What you have to do
Each of the lines below must be written out exactly as shown.

Information shown
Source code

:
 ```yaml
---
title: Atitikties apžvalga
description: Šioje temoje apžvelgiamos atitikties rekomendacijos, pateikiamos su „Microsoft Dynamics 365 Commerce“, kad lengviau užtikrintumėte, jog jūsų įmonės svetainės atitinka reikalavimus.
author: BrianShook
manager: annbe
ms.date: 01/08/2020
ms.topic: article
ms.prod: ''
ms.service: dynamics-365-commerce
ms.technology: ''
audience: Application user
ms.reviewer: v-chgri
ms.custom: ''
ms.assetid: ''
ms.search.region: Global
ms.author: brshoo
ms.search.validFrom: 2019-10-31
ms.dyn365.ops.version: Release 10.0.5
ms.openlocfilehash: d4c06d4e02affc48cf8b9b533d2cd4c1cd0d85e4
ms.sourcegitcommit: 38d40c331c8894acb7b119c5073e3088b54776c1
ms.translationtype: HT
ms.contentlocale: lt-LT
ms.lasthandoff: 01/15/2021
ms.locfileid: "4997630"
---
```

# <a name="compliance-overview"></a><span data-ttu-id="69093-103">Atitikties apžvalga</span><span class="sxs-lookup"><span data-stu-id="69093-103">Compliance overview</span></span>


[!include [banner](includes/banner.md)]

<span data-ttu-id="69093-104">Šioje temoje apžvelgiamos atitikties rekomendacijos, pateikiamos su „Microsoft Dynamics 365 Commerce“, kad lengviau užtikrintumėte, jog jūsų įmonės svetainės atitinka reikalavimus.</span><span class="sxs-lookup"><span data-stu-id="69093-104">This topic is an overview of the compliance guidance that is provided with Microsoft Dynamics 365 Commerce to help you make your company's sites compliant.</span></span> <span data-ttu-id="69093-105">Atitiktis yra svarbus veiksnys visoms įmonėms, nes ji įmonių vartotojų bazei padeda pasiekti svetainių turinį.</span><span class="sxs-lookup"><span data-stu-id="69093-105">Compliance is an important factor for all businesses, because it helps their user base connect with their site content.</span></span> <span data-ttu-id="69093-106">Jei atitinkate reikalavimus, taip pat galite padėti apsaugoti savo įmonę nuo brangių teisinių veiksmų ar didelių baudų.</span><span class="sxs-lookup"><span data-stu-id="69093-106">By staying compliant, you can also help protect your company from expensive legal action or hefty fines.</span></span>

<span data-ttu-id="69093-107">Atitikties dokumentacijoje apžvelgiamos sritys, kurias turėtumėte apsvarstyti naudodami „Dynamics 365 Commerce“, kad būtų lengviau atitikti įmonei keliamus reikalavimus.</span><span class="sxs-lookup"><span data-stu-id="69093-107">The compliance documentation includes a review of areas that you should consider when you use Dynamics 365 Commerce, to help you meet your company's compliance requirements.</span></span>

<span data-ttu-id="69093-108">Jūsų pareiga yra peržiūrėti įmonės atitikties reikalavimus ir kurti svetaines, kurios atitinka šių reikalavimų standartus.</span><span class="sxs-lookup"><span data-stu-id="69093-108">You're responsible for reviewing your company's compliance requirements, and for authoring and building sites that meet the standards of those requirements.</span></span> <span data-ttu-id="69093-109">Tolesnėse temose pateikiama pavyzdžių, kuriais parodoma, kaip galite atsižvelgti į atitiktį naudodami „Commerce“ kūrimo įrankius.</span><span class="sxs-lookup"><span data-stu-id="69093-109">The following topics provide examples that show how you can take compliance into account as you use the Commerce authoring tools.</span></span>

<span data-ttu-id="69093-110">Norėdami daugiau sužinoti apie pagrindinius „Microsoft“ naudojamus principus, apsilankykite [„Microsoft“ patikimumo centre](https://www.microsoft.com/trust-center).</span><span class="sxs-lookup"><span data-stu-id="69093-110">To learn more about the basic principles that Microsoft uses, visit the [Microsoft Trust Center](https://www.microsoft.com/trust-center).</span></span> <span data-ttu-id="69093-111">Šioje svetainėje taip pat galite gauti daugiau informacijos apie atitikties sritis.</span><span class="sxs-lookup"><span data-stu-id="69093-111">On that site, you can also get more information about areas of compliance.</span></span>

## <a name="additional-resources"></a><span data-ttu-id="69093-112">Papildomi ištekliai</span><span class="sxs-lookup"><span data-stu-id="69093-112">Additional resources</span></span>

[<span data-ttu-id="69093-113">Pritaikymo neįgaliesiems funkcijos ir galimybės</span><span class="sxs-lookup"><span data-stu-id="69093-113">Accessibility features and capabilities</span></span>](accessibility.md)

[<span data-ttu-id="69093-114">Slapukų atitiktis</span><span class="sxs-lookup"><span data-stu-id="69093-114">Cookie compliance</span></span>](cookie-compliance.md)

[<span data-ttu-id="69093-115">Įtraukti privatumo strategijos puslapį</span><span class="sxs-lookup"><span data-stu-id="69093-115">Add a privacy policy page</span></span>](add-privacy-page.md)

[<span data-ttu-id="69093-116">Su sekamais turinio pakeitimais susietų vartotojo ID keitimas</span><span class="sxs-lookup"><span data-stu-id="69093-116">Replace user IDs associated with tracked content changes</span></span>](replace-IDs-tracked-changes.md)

Answer space
Source code

:
 ```yaml
---
title: Atitikties apžvalga
description: Šioje temoje apžvelgiamos atitikties rekomendacijos, pateikiamos su „Microsoft Dynamics 365 Commerce“, kad lengviau užtikrintumėte, jog jūsų įmonės svetainės atitinka reikalavimus.
author: BrianShook
manager: annbe
ms.date: 01/08/2020
ms.topic: article
ms.prod: ''
ms.service: dynamics-365-commerce
ms.technology: ''
audience: Application user
ms.reviewer: v-chgri
ms.custom: ''
ms.assetid: ''
ms.search.region: Global
ms.author: brshoo
ms.search.validFrom: 2019-10-31
ms.dyn365.ops.version: Release 10.0.5
ms.openlocfilehash: d4c06d4e02affc48cf8b9b533d2cd4c1cd0d85e4
ms.sourcegitcommit: 38d40c331c8894acb7b119c5073e3088b54776c1
ms.translationtype: HT
ms.contentlocale: lt-LT
ms.lasthandoff: 01/15/2021
ms.locfileid: "4997630"
---
```

# <a name="compliance-overview"></a><span data-ttu-id="69093-103">Atitikties apžvalga</span><span class="sxs-lookup"><span data-stu-id="69093-103">Compliance overview</span></span>


[!include [banner](includes/banner.md)]

<span data-ttu-id="69093-104">Šioje temoje apžvelgiamos atitikties rekomendacijos, pateikiamos su „Microsoft Dynamics 365 Commerce“, kad lengviau užtikrintumėte, jog jūsų įmonės svetainės atitinka reikalavimus.</span><span class="sxs-lookup"><span data-stu-id="69093-104">This topic is an overview of the compliance guidance that is provided with Microsoft Dynamics 365 Commerce to help you make your company's sites compliant.</span></span> <span data-ttu-id="69093-105">Atitiktis yra svarbus veiksnys visoms įmonėms, nes ji įmonių vartotojų bazei padeda pasiekti svetainių turinį.</span><span class="sxs-lookup"><span data-stu-id="69093-105">Compliance is an important factor for all businesses, because it helps their user base connect with their site content.</span></span> <span data-ttu-id="69093-106">Jei atitinkate reikalavimus, taip pat galite padėti apsaugoti savo įmonę nuo brangių teisinių veiksmų ar didelių baudų.</span><span class="sxs-lookup"><span data-stu-id="69093-106">By staying compliant, you can also help protect your company from expensive legal action or hefty fines.</span></span>

<span data-ttu-id="69093-107">Atitikties dokumentacijoje apžvelgiamos sritys, kurias turėtumėte apsvarstyti naudodami „Dynamics 365 Commerce“, kad būtų lengviau atitikti įmonei keliamus reikalavimus.</span><span class="sxs-lookup"><span data-stu-id="69093-107">The compliance documentation includes a review of areas that you should consider when you use Dynamics 365 Commerce, to help you meet your company's compliance requirements.</span></span>

<span data-ttu-id="69093-108">Jūsų pareiga yra peržiūrėti įmonės atitikties reikalavimus ir kurti svetaines, kurios atitinka šių reikalavimų standartus.</span><span class="sxs-lookup"><span data-stu-id="69093-108">You're responsible for reviewing your company's compliance requirements, and for authoring and building sites that meet the standards of those requirements.</span></span> <span data-ttu-id="69093-109">Tolesnėse temose pateikiama pavyzdžių, kuriais parodoma, kaip galite atsižvelgti į atitiktį naudodami „Commerce“ kūrimo įrankius.</span><span class="sxs-lookup"><span data-stu-id="69093-109">The following topics provide examples that show how you can take compliance into account as you use the Commerce authoring tools.</span></span>

<span data-ttu-id="69093-110">Norėdami daugiau sužinoti apie pagrindinius „Microsoft“ naudojamus principus, apsilankykite [„Microsoft“ patikimumo centre](https://www.microsoft.com/trust-center).</span><span class="sxs-lookup"><span data-stu-id="69093-110">To learn more about the basic principles that Microsoft uses, visit the [Microsoft Trust Center](https://www.microsoft.com/trust-center).</span></span> <span data-ttu-id="69093-111">Šioje svetainėje taip pat galite gauti daugiau informacijos apie atitikties sritis.</span><span class="sxs-lookup"><span data-stu-id="69093-111">On that site, you can also get more information about areas of compliance.</span></span>

## <a name="additional-resources"></a><span data-ttu-id="69093-112">Papildomi ištekliai</span><span class="sxs-lookup"><span data-stu-id="69093-112">Additional resources</span></span>

[<span data-ttu-id="69093-113">Pritaikymo neįgaliesiems funkcijos ir galimybės</span><span class="sxs-lookup"><span data-stu-id="69093-113">Accessibility features and capabilities</span></span>](accessibility.md)

[<span data-ttu-id="69093-114">Slapukų atitiktis</span><span class="sxs-lookup"><span data-stu-id="69093-114">Cookie compliance</span></span>](cookie-compliance.md)

[<span data-ttu-id="69093-115">Įtraukti privatumo strategijos puslapį</span><span class="sxs-lookup"><span data-stu-id="69093-115">Add a privacy policy page</span></span>](add-privacy-page.md)

[<span data-ttu-id="69093-116">Su sekamais turinio pakeitimais susietų vartotojo ID keitimas</span><span class="sxs-lookup"><span data-stu-id="69093-116">Replace user IDs associated with tracked content changes</span></span>](replace-IDs-tracked-changes.md)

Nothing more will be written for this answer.